Pero una vez más, el mundo tenía preparada una última y gran broma cruel. La peor de todas. Cuando mejor me iba todo, cuando por fin me encontraba vivo, algo ocurrió definitivamente. Mi propio nombre se volvió en mi contra. Una tarde idílica en un paisaje de ensueño. Nos fuimos de merienda a un verde prado, con un pequeño río que serpenteaba libre por el lugar y lleno de flores por doquier. Comimos y hablamos, reímos y nos besamos. Hicimos el amor bajo el sol estival. En un momento de la tarde, no recuerdo cuando, mi acompañante se subió a unas rocas bajas que había en un lugar del prado. Me instó a que subiera y, pese a mi reticencia inicial, al final opté por seguirle la corriente. Era un lugar fácil de escalar, sencillo hasta para un crío, pero aun así debería haberlo adivinado. Cuando estaba apunto de terminar la escalada, una piedra se soltó a mis pies y se cayó. Esto hizo que me resbalara y que, pese a encontrarme unos segundos aguantándome con las manos, al final no pudiera evitar despeñarme. La caída no era en sí excesivamente peligrosa, pero una vez más, los hados impusieron su voluntad y al caer logré golpearme en la cabeza con la piedra que se había desprendido segundos antes. Momentos de confusión. Lo último que recuerdo fue su llegada. Estaba preocupada y asustada por la caída. Las lágrimas le corrían por las mejillas. Me hablaba y hablaba, mas no podía oírle. Conseguí sonreír, pero no debería ser muy convincente, porque se volvió todavía más inquieta y nerviosa. Intenté decirle algo, sin embargo las palabras no me salían. Fue entonces cuando me di cuenta de que iba a morir. Hubiera querido reírme, de mí y de mis vanas esperanzas, pero me dolía demasiado para hacerlo. Había intentado burlar la maldición y sin embargo ella acabó burlándose de mí. Qué puta es la vida.
O, ahora que lo pienso mejor, puede que no sea así. Durante un tiempo, conseguí sobreponerme a mi maldición y tener una vida normal. Conseguí hacer realidad todo lo que había deseado; quizás no duró mucho, pero no me arrepiento ni por un instante de nada. El destino, confundido, no pudo hacer nada contra mí, no podía derrotarme. Así pues, vencido y despojado de su control sobre mí, no tuvo más remedio que matarme. Sí. Te he ganado, seas lo que seas. Aunque haya sido una victoria agridulce.
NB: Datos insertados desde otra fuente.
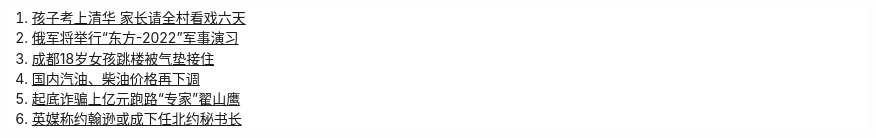 1. [孩子考上清华 家长请全村看戏六天](https://www.toutiao.com/amos_land_page/?category_name=topic_innerflow&event_type=hot_board&log_pb=%7B%22category_name%22%3A%22topic_innerflow%22%2C%22cluster_type%22%3A%222%22%2C%22enter_from%22%3A%22click_category%22%2C%22entrance_hotspot%22%3A%22outside%22%2C%22event_type%22%3A%22hot_board%22%2C%22hot_board_cluster_id%22%3A%227124544459735302147%22%2C%22hot_board_impr_id%22%3A%2220220727215729010208037078053A0B23%22%2C%22jump_page%22%3A%22hot_board_page%22%2C%22location%22%3A%22news_hot_card%22%2C%22page_location%22%3A%22hot_board_page%22%2C%22rank%22%3A%2243%22%2C%22source%22%3A%22trending_tab%22%2C%22style_id%22%3A%2240132%22%2C%22title%22%3A%22%E5%AD%A9%E5%AD%90%E8%80%83%E4%B8%8A%E6%B8%85%E5%8D%8E+%E5%AE%B6%E9%95%BF%E8%AF%B7%E5%85%A8%E6%9D%91%E7%9C%8B%E6%88%8F%E5%85%AD%E5%A4%A9%22%7D&rank=43&style_id=40132&topic_id=7124544459735302147)
1. [俄军将举行“东方-2022”军事演习](https://www.toutiao.com/amos_land_page/?category_name=topic_innerflow&event_type=hot_board&log_pb=%7B%22category_name%22%3A%22topic_innerflow%22%2C%22cluster_type%22%3A%224%22%2C%22enter_from%22%3A%22click_category%22%2C%22entrance_hotspot%22%3A%22outside%22%2C%22event_type%22%3A%22hot_board%22%2C%22hot_board_cluster_id%22%3A%227124697171118522368%22%2C%22hot_board_impr_id%22%3A%22202207271841530101501390490E7E4BE0%22%2C%22jump_page%22%3A%22hot_board_page%22%2C%22location%22%3A%22news_hot_card%22%2C%22page_location%22%3A%22hot_board_page%22%2C%22rank%22%3A%2247%22%2C%22source%22%3A%22trending_tab%22%2C%22style_id%22%3A%2240132%22%2C%22title%22%3A%22%E4%BF%84%E5%86%9B%E5%B0%86%E4%B8%BE%E8%A1%8C%E2%80%9C%E4%B8%9C%E6%96%B9-2022%E2%80%9D%E5%86%9B%E4%BA%8B%E6%BC%94%E4%B9%A0%22%7D&rank=47&style_id=40132&topic_id=7124697171118522368)
1. [成都18岁女孩跳楼被气垫接住](https://www.toutiao.com/amos_land_page/?category_name=topic_innerflow&event_type=hot_board&log_pb=%7B%22category_name%22%3A%22topic_innerflow%22%2C%22cluster_type%22%3A%228%22%2C%22enter_from%22%3A%22click_category%22%2C%22entrance_hotspot%22%3A%22outside%22%2C%22event_type%22%3A%22hot_board%22%2C%22hot_board_cluster_id%22%3A%227124943349034778628%22%2C%22hot_board_impr_id%22%3A%22202207272110340101300361540E5E2EA8%22%2C%22jump_page%22%3A%22hot_board_page%22%2C%22location%22%3A%22news_hot_card%22%2C%22page_location%22%3A%22hot_board_page%22%2C%22rank%22%3A%2224%22%2C%22source%22%3A%22trending_tab%22%2C%22style_id%22%3A%2240132%22%2C%22title%22%3A%22%E6%88%90%E9%83%BD18%E5%B2%81%E5%A5%B3%E5%AD%A9%E8%B7%B3%E6%A5%BC%E8%A2%AB%E6%B0%94%E5%9E%AB%E6%8E%A5%E4%BD%8F%22%7D&rank=24&style_id=40132&topic_id=7124943349034778628)
1. [国内汽油、柴油价格再下调](https://www.toutiao.com/amos_land_page/?category_name=topic_innerflow&event_type=hot_board&log_pb=%7B%22category_name%22%3A%22topic_innerflow%22%2C%22cluster_type%22%3A%223%22%2C%22enter_from%22%3A%22click_category%22%2C%22entrance_hotspot%22%3A%22outside%22%2C%22event_type%22%3A%22hot_board%22%2C%22hot_board_cluster_id%22%3A%227124142543536652326%22%2C%22hot_board_impr_id%22%3A%22202207271736220102111722000CBE6FD3%22%2C%22jump_page%22%3A%22hot_board_page%22%2C%22location%22%3A%22news_hot_card%22%2C%22page_location%22%3A%22hot_board_page%22%2C%22rank%22%3A%2231%22%2C%22source%22%3A%22trending_tab%22%2C%22style_id%22%3A%2240132%22%2C%22title%22%3A%22%E5%9B%BD%E5%86%85%E6%B1%BD%E6%B2%B9%E3%80%81%E6%9F%B4%E6%B2%B9%E4%BB%B7%E6%A0%BC%E5%86%8D%E4%B8%8B%E8%B0%83%22%7D&rank=31&style_id=40132&topic_id=7124142543536652326)
1. [起底诈骗上亿元跑路“专家”翟山鹰](https://www.toutiao.com/amos_land_page/?category_name=topic_innerflow&event_type=hot_board&log_pb=%7B%22category_name%22%3A%22topic_innerflow%22%2C%22cluster_type%22%3A%221%22%2C%22enter_from%22%3A%22click_category%22%2C%22entrance_hotspot%22%3A%22outside%22%2C%22event_type%22%3A%22hot_board%22%2C%22hot_board_cluster_id%22%3A%227124905947143045135%22%2C%22hot_board_impr_id%22%3A%22202207272110340101300361540E5E2EA8%22%2C%22jump_page%22%3A%22hot_board_page%22%2C%22location%22%3A%22news_hot_card%22%2C%22page_location%22%3A%22hot_board_page%22%2C%22rank%22%3A%2247%22%2C%22source%22%3A%22trending_tab%22%2C%22style_id%22%3A%2240132%22%2C%22title%22%3A%22%E8%B5%B7%E5%BA%95%E8%AF%88%E9%AA%97%E4%B8%8A%E4%BA%BF%E5%85%83%E8%B7%91%E8%B7%AF%E2%80%9C%E4%B8%93%E5%AE%B6%E2%80%9D%E7%BF%9F%E5%B1%B1%E9%B9%B0%22%7D&rank=47&style_id=40132&topic_id=7124905947143045135)
1. [英媒称约翰逊或成下任北约秘书长](https://www.toutiao.com/amos_land_page/?category_name=topic_innerflow&event_type=hot_board&log_pb=%7B%22category_name%22%3A%22topic_innerflow%22%2C%22cluster_type%22%3A%226%22%2C%22enter_from%22%3A%22click_category%22%2C%22entrance_hotspot%22%3A%22outside%22%2C%22event_type%22%3A%22hot_board%22%2C%22hot_board_cluster_id%22%3A%227124860551447969807%22%2C%22hot_board_impr_id%22%3A%2220220727215729010208037078053A0B23%22%2C%22jump_page%22%3A%22hot_board_page%22%2C%22location%22%3A%22news_hot_card%22%2C%22page_location%22%3A%22hot_board_page%22%2C%22rank%22%3A%2248%22%2C%22source%22%3A%22trending_tab%22%2C%22style_id%22%3A%2240132%22%2C%22title%22%3A%22%E8%8B%B1%E5%AA%92%E7%A7%B0%E7%BA%A6%E7%BF%B0%E9%80%8A%E6%88%96%E6%88%90%E4%B8%8B%E4%BB%BB%E5%8C%97%E7%BA%A6%E7%A7%98%E4%B9%A6%E9%95%BF%22%7D&rank=48&style_id=40132&topic_id=7124860551447969807)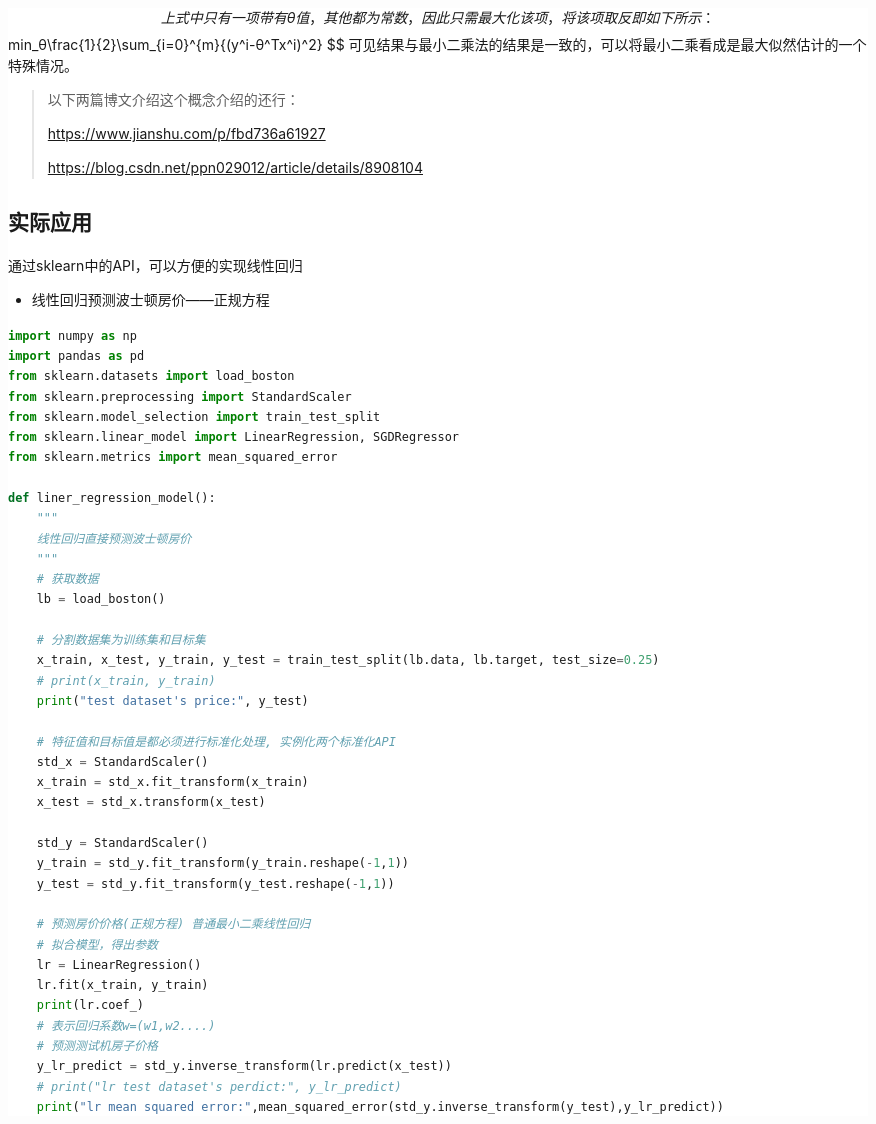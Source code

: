 $$
上式中只有一项带有θ值，其他都为常数，因此只需最大化该项，将该项取反即如下所示：
$$
min_θ\frac{1}{2}\sum_{i=0}^{m}{(y^i-θ^Tx^i)^2}
$$
可见结果与最小二乘法的结果是一致的，可以将最小二乘看成是最大似然估计的一个特殊情况。

> 以下两篇博文介绍这个概念介绍的还行：
>
> https://www.jianshu.com/p/fbd736a61927
>
> https://blog.csdn.net/ppn029012/article/details/8908104

## 实际应用

通过sklearn中的API，可以方便的实现线性回归

* 线性回归预测波士顿房价——正规方程

```python
import numpy as np
import pandas as pd
from sklearn.datasets import load_boston
from sklearn.preprocessing import StandardScaler
from sklearn.model_selection import train_test_split
from sklearn.linear_model import LinearRegression, SGDRegressor
from sklearn.metrics import mean_squared_error

def liner_regression_model():
    """
    线性回归直接预测波士顿房价
    """
    # 获取数据
    lb = load_boston()

    # 分割数据集为训练集和目标集
    x_train, x_test, y_train, y_test = train_test_split(lb.data, lb.target, test_size=0.25)
    # print(x_train, y_train)
    print("test dataset's price:", y_test)

    # 特征值和目标值是都必须进行标准化处理, 实例化两个标准化API
    std_x = StandardScaler()
    x_train = std_x.fit_transform(x_train)
    x_test = std_x.transform(x_test)

    std_y = StandardScaler()
    y_train = std_y.fit_transform(y_train.reshape(-1,1))
    y_test = std_y.fit_transform(y_test.reshape(-1,1))

    # 预测房价价格(正规方程) 普通最小二乘线性回归
    # 拟合模型，得出参数
    lr = LinearRegression()
    lr.fit(x_train, y_train)
    print(lr.coef_)  
    # 表示回归系数w=(w1,w2....)
   	# 预测测试机房子价格
    y_lr_predict = std_y.inverse_transform(lr.predict(x_test))
    # print("lr test dataset's perdict:", y_lr_predict)
    print("lr mean squared error:",mean_squared_error(std_y.inverse_transform(y_test),y_lr_predict))

```
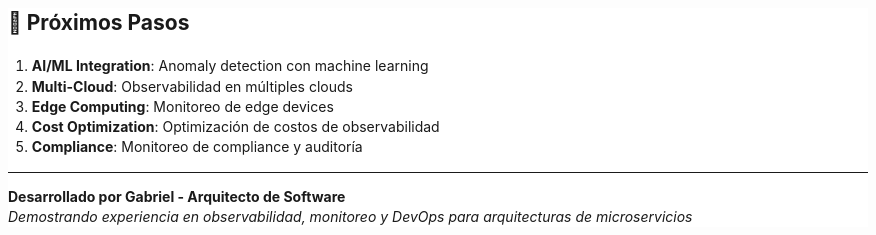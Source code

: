 ## 🚀 Próximos Pasos

1. **AI/ML Integration**: Anomaly detection con machine learning
2. **Multi-Cloud**: Observabilidad en múltiples clouds
3. **Edge Computing**: Monitoreo de edge devices
4. **Cost Optimization**: Optimización de costos de observabilidad
5. **Compliance**: Monitoreo de compliance y auditoría

---

**Desarrollado por Gabriel - Arquitecto de Software**  
*Demostrando experiencia en observabilidad, monitoreo y DevOps para arquitecturas de microservicios*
Abro los ojos de nuevo. Ella ya no grita, consciente de la situación, y sólo se dedica a mirarme fijamente, los ojos rojos de tanto llorar. Probablemente a la espera de que ocurra algo. Pero esta vez no sucederá nada, lo sé con certeza. Así pues, pese a no quedarme fuerza ninguna, pese a que las ganas de dejarme llevar son inmensas, hago un último esfuerzo antes de morir y le susurro con voz entrecortada: "Te quiero".